--- DATA FOR THE TASK ---

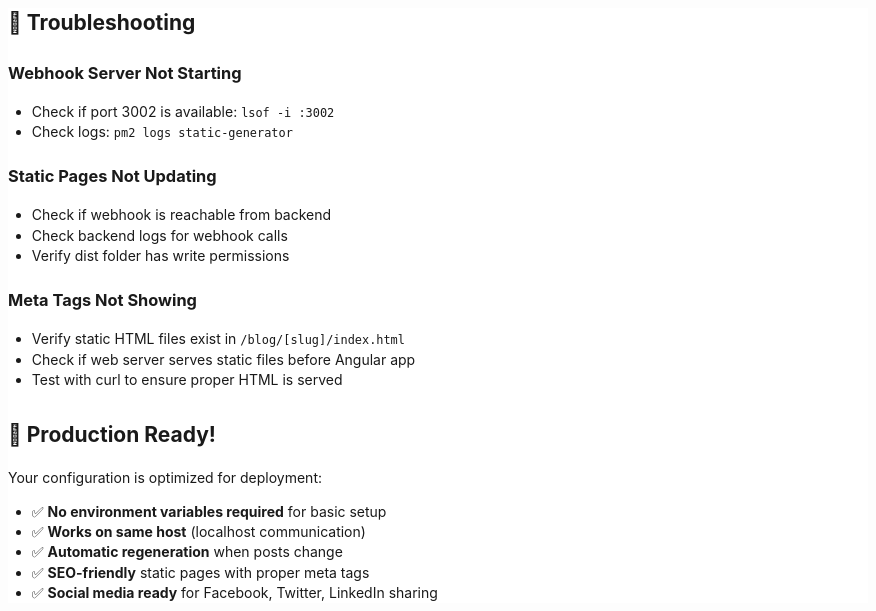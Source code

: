 ## 🚨 **Troubleshooting**

### **Webhook Server Not Starting**
- Check if port 3002 is available: `lsof -i :3002`
- Check logs: `pm2 logs static-generator`

### **Static Pages Not Updating**
- Check if webhook is reachable from backend
- Check backend logs for webhook calls
- Verify dist folder has write permissions

### **Meta Tags Not Showing**
- Verify static HTML files exist in `/blog/[slug]/index.html`
- Check if web server serves static files before Angular app
- Test with curl to ensure proper HTML is served

## 🎉 **Production Ready!**

Your configuration is optimized for deployment:
- ✅ **No environment variables required** for basic setup
- ✅ **Works on same host** (localhost communication)
- ✅ **Automatic regeneration** when posts change
- ✅ **SEO-friendly** static pages with proper meta tags
- ✅ **Social media ready** for Facebook, Twitter, LinkedIn sharing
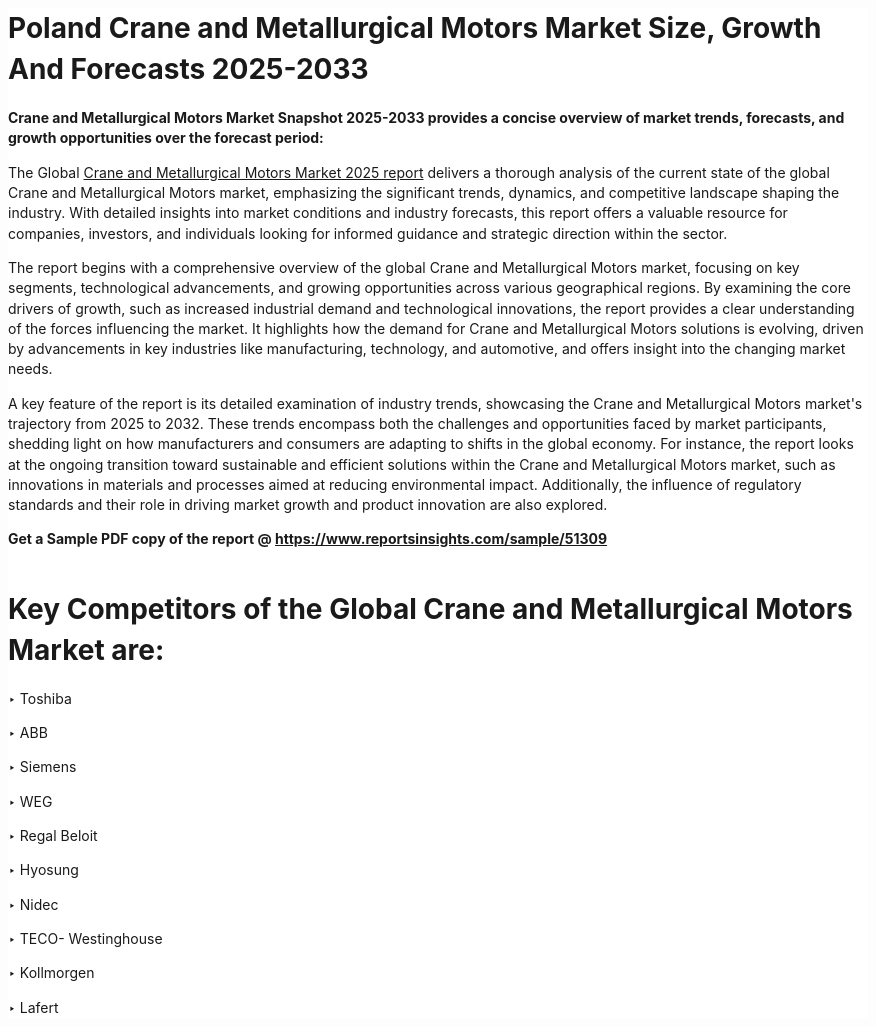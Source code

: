 # Poland Crane and Metallurgical Motors Market Size, Growth And Forecasts 2025-2033

<strong>Crane and Metallurgical Motors Market Snapshot 2025-2033 provides a concise overview of market trends, forecasts, and growth opportunities over the forecast period:</strong>

 The Global <a href=https://www.reportsinsights.com/sample/51309>Crane and Metallurgical Motors Market 2025 report</a> delivers a thorough analysis of the current state of the global Crane and Metallurgical Motors market, emphasizing the significant trends, dynamics, and competitive landscape shaping the industry. With detailed insights into market conditions and industry forecasts, this report offers a valuable resource for companies, investors, and individuals looking for informed guidance and strategic direction within the sector.

The report begins with a comprehensive overview of the global Crane and Metallurgical Motors market, focusing on key segments, technological advancements, and growing opportunities across various geographical regions. By examining the core drivers of growth, such as increased industrial demand and technological innovations, the report provides a clear understanding of the forces influencing the market. It highlights how the demand for Crane and Metallurgical Motors solutions is evolving, driven by advancements in key industries like manufacturing, technology, and automotive, and offers insight into the changing market needs.

A key feature of the report is its detailed examination of industry trends, showcasing the Crane and Metallurgical Motors market's trajectory from 2025 to 2032. These trends encompass both the challenges and opportunities faced by market participants, shedding light on how manufacturers and consumers are adapting to shifts in the global economy. For instance, the report looks at the ongoing transition toward sustainable and efficient solutions within the Crane and Metallurgical Motors market, such as innovations in materials and processes aimed at reducing environmental impact. Additionally, the influence of regulatory standards and their role in driving market growth and product innovation are also explored.

<strong>Get a Sample PDF copy of the report @ <a href=https://www.reportsinsights.com/sample/51309>https://www.reportsinsights.com/sample/51309</a></strong>

# <strong>Key Competitors of the Global Crane and Metallurgical Motors Market are:</strong>

‣ Toshiba

‣ ABB

‣ Siemens

‣ WEG

‣ Regal Beloit

‣ Hyosung

‣ Nidec

‣ TECO- Westinghouse

‣ Kollmorgen

‣ Lafert
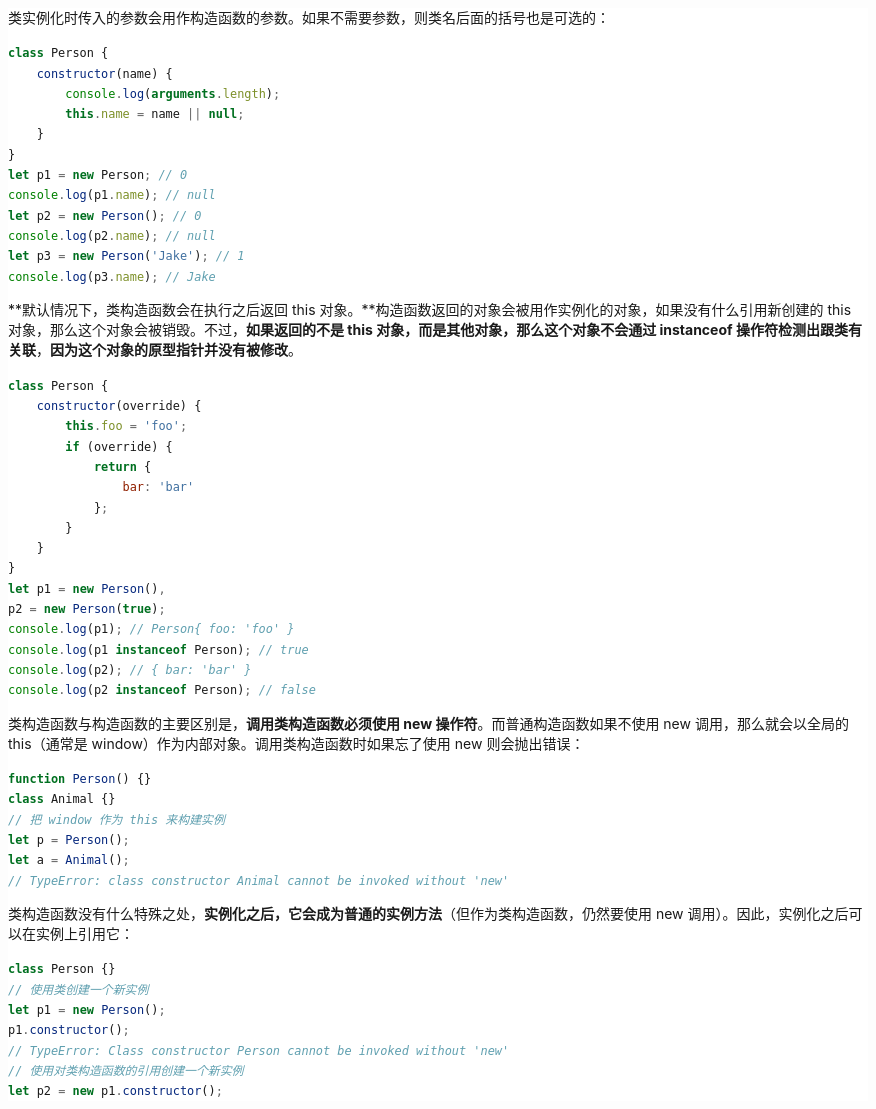 类实例化时传入的参数会用作构造函数的参数。如果不需要参数，则类名后面的括号也是可选的：

```js
class Person {
    constructor(name) {
        console.log(arguments.length);
        this.name = name || null;
    }
}
let p1 = new Person; // 0
console.log(p1.name); // null
let p2 = new Person(); // 0
console.log(p2.name); // null
let p3 = new Person('Jake'); // 1
console.log(p3.name); // Jake
```

**默认情况下，类构造函数会在执行之后返回 this 对象。**构造函数返回的对象会被用作实例化的对象，如果没有什么引用新创建的 this 对象，那么这个对象会被销毁。不过，**如果返回的不是 this 对象，而是其他对象，那么这个对象不会通过 instanceof 操作符检测出跟类有关联**，**因为这个对象的原型指针并没有被修改**。

```js
class Person {
    constructor(override) {
        this.foo = 'foo';
        if (override) {
            return {
                bar: 'bar'
            };
        }
    }
}
let p1 = new Person(),
p2 = new Person(true);
console.log(p1); // Person{ foo: 'foo' }
console.log(p1 instanceof Person); // true
console.log(p2); // { bar: 'bar' }
console.log(p2 instanceof Person); // false
```

类构造函数与构造函数的主要区别是，**调用类构造函数必须使用 new 操作符**。而普通构造函数如果不使用 new 调用，那么就会以全局的 this（通常是 window）作为内部对象。调用类构造函数时如果忘了使用 new 则会抛出错误：

```js
function Person() {}
class Animal {}
// 把 window 作为 this 来构建实例
let p = Person();
let a = Animal();
// TypeError: class constructor Animal cannot be invoked without 'new'
```

类构造函数没有什么特殊之处，**实例化之后，它会成为普通的实例方法**（但作为类构造函数，仍然要使用 new 调用）。因此，实例化之后可以在实例上引用它：

```js
class Person {}
// 使用类创建一个新实例
let p1 = new Person();
p1.constructor();
// TypeError: Class constructor Person cannot be invoked without 'new'
// 使用对类构造函数的引用创建一个新实例
let p2 = new p1.constructor();
```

---

• [ACTIVITY]:
Nothing but the lines holding the word "proper" should be returned from the listing above.

• [OUTPUT OF THE TASK]:
- Test with curl to ensure proper HTML is served
- ✅ **SEO-friendly** static pages with proper meta tags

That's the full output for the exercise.